I’m starting to realize I may have taken my so called socializing at Garreg Mach for granted. I haven’t spoken to anyone but my father and our staff in so long. I can’t imagine how you must be faring, you obnoxious extrovert. I miss our classmates. I miss the other students and their annoyed, self-serving pity parties and ramblings. I miss feeling like people wanted to talk to me instead of feeling obligated to.
Fine. Keep your secrets, friend. Goddess knows I have my own. I don’t blame you though. We all need something to push us through the bad days. I’m not running either, just so you know. And even if I did, I’d find a way to take you and our friends with me.

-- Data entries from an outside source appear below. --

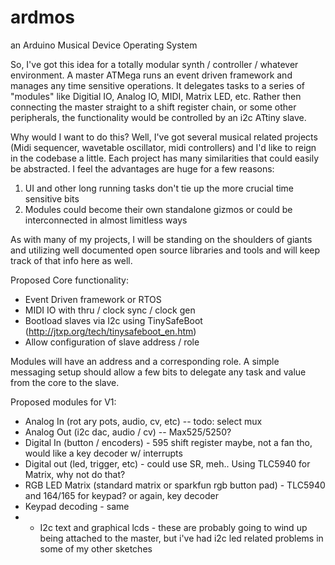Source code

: ardmos
======

an Arduino Musical Device Operating System

So, I've got this idea for a totally modular synth / controller / whatever environment.   A master ATMega runs an event driven framework and manages any time sensitive operations.   It delegates tasks to a series of "modules" like Digitial IO, Analog IO, MIDI, Matrix LED, etc. Rather then connecting the master straight to a shift register chain, or some other peripherals,  the functionality would be controlled by an i2c ATtiny slave.   

Why would I want to do this?  Well, I've got several musical related projects (Midi sequencer, wavetable oscillator, midi controllers) and I'd like to reign in the codebase a little.  Each project has many similarities that could easily be abstracted.  I feel the advantages are huge for a few reasons:   

1) UI and other long running tasks don't tie up the more crucial time sensitive bits
2) Modules could become their own standalone gizmos or could be interconnected in almost limitless ways

As with many of my projects, I will be standing on the shoulders of giants and utilizing well documented open source libraries and tools and will keep track of that info here as well. 

Proposed Core functionality:
 - Event Driven framework or RTOS
 - MIDI IO with thru / clock sync / clock gen
 - Bootload slaves via I2c using TinySafeBoot (http://jtxp.org/tech/tinysafeboot_en.htm)
 - Allow configuration of slave address / role 

Modules will have an address and a corresponding role.   A simple messaging setup should allow a few bits
to delegate any task and value from the core to the slave.  

Proposed modules for V1:

- Analog In  (rot ary pots, audio, cv, etc)  -- todo: select mux
- Analog Out  (i2c dac, audio / cv)   -- Max525/5250? 
- Digital In (button / encoders)  - 595 shift register maybe, not a fan tho, would like a key decoder w/ interrupts
- Digital out (led, trigger, etc) - could use SR, meh..   Using TLC5940 for Matrix, why not do that? 
- RGB LED Matrix (standard matrix or sparkfun rgb button pad) - TLC5940 and 164/165 for keypad? or again, key decoder  
- Keypad decoding - same
- - I2c text and graphical lcds - these are probably going to wind up being attached to the master, but i've had i2c led related problems in some of my other sketches




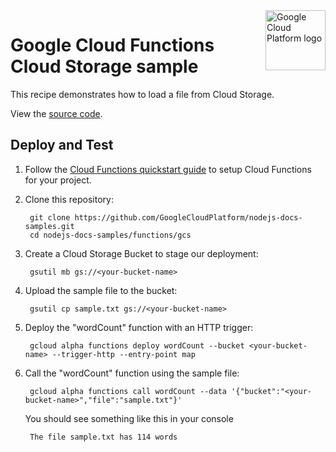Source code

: <img src="https://avatars2.githubusercontent.com/u/2810941?v=3&s=96" alt="Google Cloud Platform logo" title="Google Cloud Platform" align="right" height="96" width="96"/>

# Google Cloud Functions Cloud Storage sample

This recipe demonstrates how to load a file from Cloud Storage.

View the [source code][code].

[code]: index.js

## Deploy and Test

1. Follow the [Cloud Functions quickstart guide](https://cloud.google.com/functions/quickstart) to setup Cloud Functions for your project.

1. Clone this repository:

        git clone https://github.com/GoogleCloudPlatform/nodejs-docs-samples.git
        cd nodejs-docs-samples/functions/gcs

1. Create a Cloud Storage Bucket to stage our deployment:

        gsutil mb gs://<your-bucket-name>

1. Upload the sample file to the bucket:

        gsutil cp sample.txt gs://<your-bucket-name>

1. Deploy the "wordCount" function with an HTTP trigger:

        gcloud alpha functions deploy wordCount --bucket <your-bucket-name> --trigger-http --entry-point map

1. Call the "wordCount" function using the sample file:

        gcloud alpha functions call wordCount --data '{"bucket":"<your-bucket-name>","file":"sample.txt"}'

    You should see something like this in your console

        The file sample.txt has 114 words
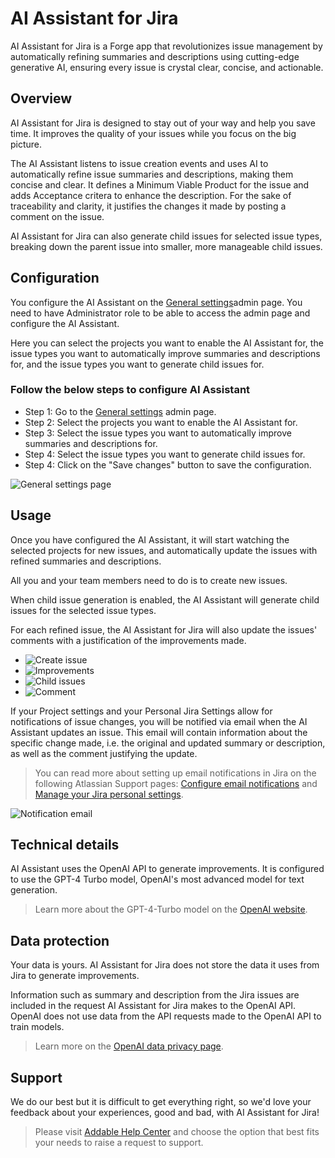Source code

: # AI Assistant for Jira
AI Assistant for Jira is a Forge app that revolutionizes issue management by automatically refining summaries and descriptions using cutting-edge generative AI, ensuring every issue is crystal clear, concise, and actionable.

## Overview
AI Assistant for Jira is designed to stay out of your way and help you save time. It improves the quality of your issues while you focus on the big picture.

The AI Assistant listens to issue creation events and uses AI to automatically refine issue summaries and descriptions, making them concise and clear. It defines a Minimum Viable Product for the issue and adds Acceptance critera to enhance the description. For the sake of traceability and clarity, it justifies the changes it made by posting a comment on the issue.

AI Assistant for Jira can also generate child issues for selected issue types, breaking down the parent issue into smaller, more manageable child issues.

## Configuration
You configure the AI Assistant on the [General settings](https://addable.atlassian.net/jira/settings/apps/f016f8ec-41cb-4f58-8587-6f97f50d96d2/ec551b1b-c17c-46c4-b05b-6b4666d02084)admin page. You need to have Administrator role to be able to access the admin page and configure the AI Assistant.

Here you can select the projects you want to enable the AI Assistant for, the issue types you want to automatically improve summaries and descriptions for, and the issue types you want to generate child issues for.

### Follow the below steps to configure AI Assistant

- Step 1: Go to the [General settings](https://addable.atlassian.net/jira/settings/apps/f016f8ec-41cb-4f58-8587-6f97f50d96d2/ec551b1b-c17c-46c4-b05b-6b4666d02084) admin page.
- Step 2: Select the projects you want to enable the AI Assistant for.
- Step 3: Select the issue types you want to automatically improve summaries and descriptions for.
- Step 4: Select the issue types you want to generate child issues for.
- Step 4: Click on the "Save changes" button to save the configuration.

![General settings page](aia-admin-page.png "General settings page")

## Usage
Once you have configured the AI Assistant, it will start watching the selected projects for new issues, and automatically update the issues with refined summaries and descriptions.

All you and your team members need to do is to create new issues.

When child issue generation is enabled, the AI Assistant will generate child issues for the selected issue types.

For each refined issue, the AI Assistant for Jira will also update the issues' comments with a justification of the improvements made.

- ![Create issue](aia-create-issue-summary.png "Create issue")
- ![Improvements](aia-issue-improved-summary-and-description.png "Improved summary and description")
- ![Child issues](aia-issue-improved-child-issues.png "Generated child issues")
- ![Comment](aia-issue-improved-comment.png "Comment")

If your Project settings and your Personal Jira Settings allow for notifications of issue changes, you will be notified via email when the AI Assistant updates an issue. This email will contain information about the specific change made, i.e. the original and updated summary or description, as well as the comment justifying the update.

> You can read more about setting up email notifications in Jira on the following Atlassian Support pages: [Configure email notifications](https://support.atlassian.com/jira-cloud-administration/docs/configure-email-notifications/) and [Manage your Jira personal settings](https://support.atlassian.com/jira-software-cloud/docs/manage-your-jira-personal-settings/).

![Notification email](aia-email-notification-wide.png "Notification email")

## Technical details

AI Assistant uses the OpenAI API to generate improvements. It is configured to use the GPT-4 Turbo model, OpenAI's most advanced model for text generation.

> Learn more about the GPT-4-Turbo model on the [OpenAI website](https://platform.openai.com/docs/models/gpt-4-turbo-and-gpt-4).

## Data protection

Your data is yours. AI Assistant for Jira does not store the data it uses from Jira to generate improvements.

Information such as summary and description from the Jira issues are included in the request AI Assistant for Jira makes to the OpenAI API. OpenAI does not use data from the API requests made to the OpenAI API to train models.

> Learn more on the [OpenAI data privacy page](https://openai.com/enterprise-privacy).

## Support

We do our best but it is difficult to get everything right, so we'd love your feedback about your experiences, good and bad, with AI Assistant for Jira!

> Please visit [Addable Help Center](https://addable.atlassian.net/servicedesk/customer/portal/1) and choose the option that best fits your needs to raise a request to support.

I miss the Officer’s Academy as well. I miss the routine of it. Knowing I had places to be and things to do that were mundane yet so important. I miss when cleaning the greenhouse was the heaviest task on my plate for an afternoon. Being at Garreg Mach reminded me that I was still just a kid, going to school and doing chores and making friends like any normal teenager should be.
Do you ever feel like we were robbed of some things? A normal childhood? A normal education? Everything that should be normal? Sometimes I wonder if the scorches of war would have found us regardless of what happened when we were young. It seemed to find all of our comrades.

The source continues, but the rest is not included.